**EXERCISE GOAL**
Below this line is a set of entries; quote exactly the lines from the line that contains "конкретному окну, а" to the line that contains "должен проигнорировать команду.", both lines included.

**TASK DATA**
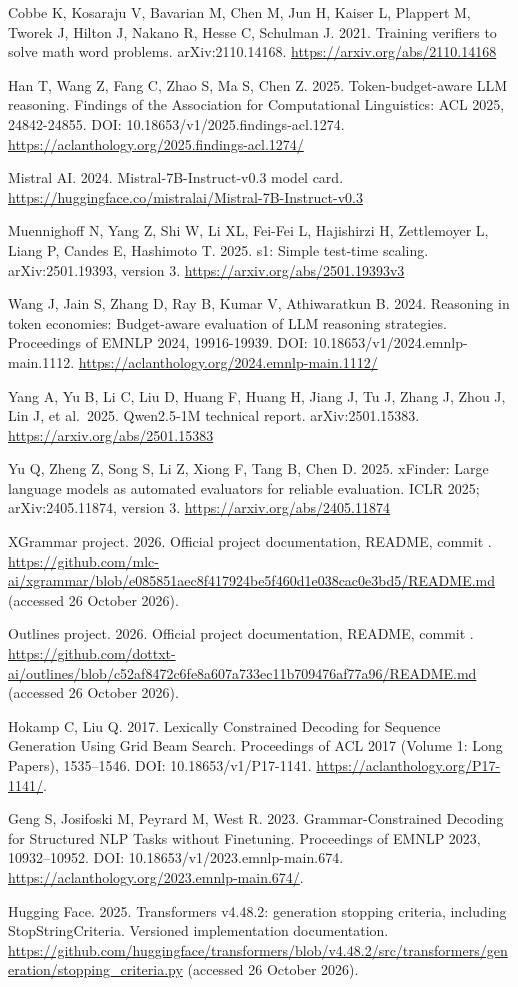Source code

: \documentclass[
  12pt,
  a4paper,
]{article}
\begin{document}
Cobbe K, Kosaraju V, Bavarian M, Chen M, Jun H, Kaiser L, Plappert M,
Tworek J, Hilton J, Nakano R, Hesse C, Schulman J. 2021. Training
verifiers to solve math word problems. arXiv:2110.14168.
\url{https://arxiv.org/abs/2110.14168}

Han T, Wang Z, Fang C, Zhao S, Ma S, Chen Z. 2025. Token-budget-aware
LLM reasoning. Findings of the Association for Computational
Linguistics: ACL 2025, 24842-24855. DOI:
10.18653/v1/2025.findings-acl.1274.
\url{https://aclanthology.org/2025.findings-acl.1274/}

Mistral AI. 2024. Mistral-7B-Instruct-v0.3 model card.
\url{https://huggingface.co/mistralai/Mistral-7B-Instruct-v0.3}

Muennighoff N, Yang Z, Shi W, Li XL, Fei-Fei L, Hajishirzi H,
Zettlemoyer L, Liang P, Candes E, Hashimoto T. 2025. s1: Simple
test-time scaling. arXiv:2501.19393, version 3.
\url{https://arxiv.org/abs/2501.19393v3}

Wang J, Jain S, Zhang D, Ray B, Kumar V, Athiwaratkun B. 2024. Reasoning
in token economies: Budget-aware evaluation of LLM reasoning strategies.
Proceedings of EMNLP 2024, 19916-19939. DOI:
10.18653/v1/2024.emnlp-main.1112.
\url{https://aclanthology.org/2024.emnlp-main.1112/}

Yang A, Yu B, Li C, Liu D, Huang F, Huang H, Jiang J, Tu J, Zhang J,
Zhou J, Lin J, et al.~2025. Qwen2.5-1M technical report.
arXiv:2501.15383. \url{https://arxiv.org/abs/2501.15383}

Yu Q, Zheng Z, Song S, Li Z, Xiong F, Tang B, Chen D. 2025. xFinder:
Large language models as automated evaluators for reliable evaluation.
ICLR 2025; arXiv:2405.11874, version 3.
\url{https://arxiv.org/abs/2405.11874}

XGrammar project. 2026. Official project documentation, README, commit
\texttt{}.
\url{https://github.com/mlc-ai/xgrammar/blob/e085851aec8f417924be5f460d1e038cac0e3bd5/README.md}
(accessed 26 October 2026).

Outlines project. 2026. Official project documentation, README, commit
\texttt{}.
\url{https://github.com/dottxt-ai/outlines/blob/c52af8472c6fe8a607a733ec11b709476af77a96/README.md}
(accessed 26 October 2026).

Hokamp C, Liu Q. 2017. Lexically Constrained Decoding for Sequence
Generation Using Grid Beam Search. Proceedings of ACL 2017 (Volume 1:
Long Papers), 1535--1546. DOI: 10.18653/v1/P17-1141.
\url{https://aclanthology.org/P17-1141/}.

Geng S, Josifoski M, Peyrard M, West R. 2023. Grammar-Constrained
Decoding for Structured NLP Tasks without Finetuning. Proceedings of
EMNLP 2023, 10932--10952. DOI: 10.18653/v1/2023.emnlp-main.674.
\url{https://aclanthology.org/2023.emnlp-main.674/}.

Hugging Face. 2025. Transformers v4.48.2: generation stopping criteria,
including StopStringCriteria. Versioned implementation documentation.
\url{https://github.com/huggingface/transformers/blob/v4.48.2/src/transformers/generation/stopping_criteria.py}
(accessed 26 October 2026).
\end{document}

==

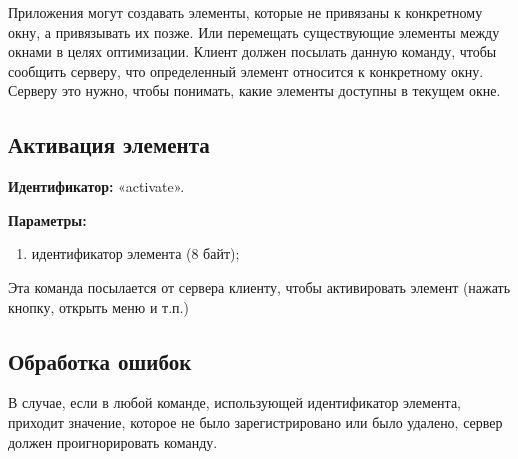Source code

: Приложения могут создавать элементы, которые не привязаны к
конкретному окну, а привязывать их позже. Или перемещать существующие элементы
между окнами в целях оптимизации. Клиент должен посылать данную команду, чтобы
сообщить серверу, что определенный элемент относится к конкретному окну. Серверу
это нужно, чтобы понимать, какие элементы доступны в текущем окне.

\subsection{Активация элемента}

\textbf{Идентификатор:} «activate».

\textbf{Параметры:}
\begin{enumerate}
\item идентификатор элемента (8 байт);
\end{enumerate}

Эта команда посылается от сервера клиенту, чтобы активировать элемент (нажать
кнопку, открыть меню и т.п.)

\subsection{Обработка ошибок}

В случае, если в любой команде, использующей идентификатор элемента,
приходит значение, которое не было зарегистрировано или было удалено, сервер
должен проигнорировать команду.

**ANSWER TO THIS EXERCISE**
конкретному окну, а привязывать их позже. Или перемещать существующие элементы
между окнами в целях оптимизации. Клиент должен посылать данную команду, чтобы
сообщить серверу, что определенный элемент относится к конкретному окну. Серверу
это нужно, чтобы понимать, какие элементы доступны в текущем окне.

\subsection{Активация элемента}

\textbf{Идентификатор:} «activate».

\textbf{Параметры:}
\begin{enumerate}
\item идентификатор элемента (8 байт);
\end{enumerate}

Эта команда посылается от сервера клиенту, чтобы активировать элемент (нажать
кнопку, открыть меню и т.п.)

\subsection{Обработка ошибок}

В случае, если в любой команде, использующей идентификатор элемента,
приходит значение, которое не было зарегистрировано или было удалено, сервер
должен проигнорировать команду.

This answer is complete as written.